**Exercise objective**: Once the pictures have been set aside, copy every remaining entry exactly.
Start of Block
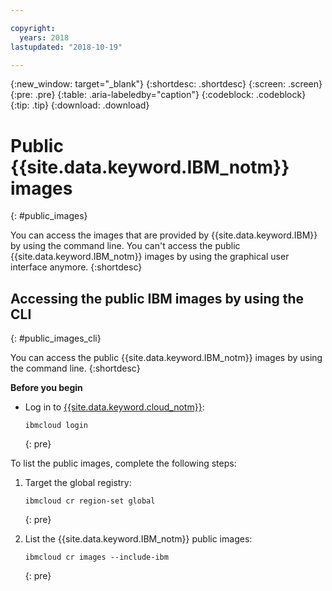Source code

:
 ```yaml
---

copyright:
  years: 2018
lastupdated: "2018-10-19"

---
```


{:new_window: target="_blank"}
{:shortdesc: .shortdesc}
{:screen: .screen}
{:pre: .pre}
{:table: .aria-labeledby="caption"}
{:codeblock: .codeblock}
{:tip: .tip}
{:download: .download}

# Public {{site.data.keyword.IBM_notm}} images
{: #public_images}

You can access the images that are provided by {{site.data.keyword.IBM}} by using the command line. You can't access the public {{site.data.keyword.IBM_notm}} images by using the graphical user interface anymore.
{:shortdesc}

## Accessing the public IBM images by using the CLI
{: #public_images_cli}

You can access the public {{site.data.keyword.IBM_notm}} images by using the command line.
{:shortdesc}

**Before you begin**

- Log in to [{{site.data.keyword.cloud_notm}}](/docs/cli/reference/ibmcloud/bx_cli.html#ibmcloud_login):

  ```
  ibmcloud login
  ```
  {: pre}

To list the public images, complete the following steps:

1. Target the global registry:

   ```
   ibmcloud cr region-set global
   ```
   {: pre}

2. List the {{site.data.keyword.IBM_notm}} public images:

   ```
   ibmcloud cr images --include-ibm
   ```
   {: pre}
End of Block
**Response box**:
Source code

:
 ```yaml
---

copyright:
  years: 2018
lastupdated: "2018-10-19"

---
```


{:new_window: target="_blank"}
{:shortdesc: .shortdesc}
{:screen: .screen}
{:pre: .pre}
{:table: .aria-labeledby="caption"}
{:codeblock: .codeblock}
{:tip: .tip}
{:download: .download}

# Public {{site.data.keyword.IBM_notm}} images
{: #public_images}

You can access the images that are provided by {{site.data.keyword.IBM}} by using the command line. You can't access the public {{site.data.keyword.IBM_notm}} images by using the graphical user interface anymore.
{:shortdesc}

## Accessing the public IBM images by using the CLI
{: #public_images_cli}

You can access the public {{site.data.keyword.IBM_notm}} images by using the command line.
{:shortdesc}

**Before you begin**

- Log in to [{{site.data.keyword.cloud_notm}}](/docs/cli/reference/ibmcloud/bx_cli.html#ibmcloud_login):

  ```
  ibmcloud login
  ```
  {: pre}

To list the public images, complete the following steps:

1. Target the global registry:

   ```
   ibmcloud cr region-set global
   ```
   {: pre}

2. List the {{site.data.keyword.IBM_notm}} public images:

   ```
   ibmcloud cr images --include-ibm
   ```
   {: pre}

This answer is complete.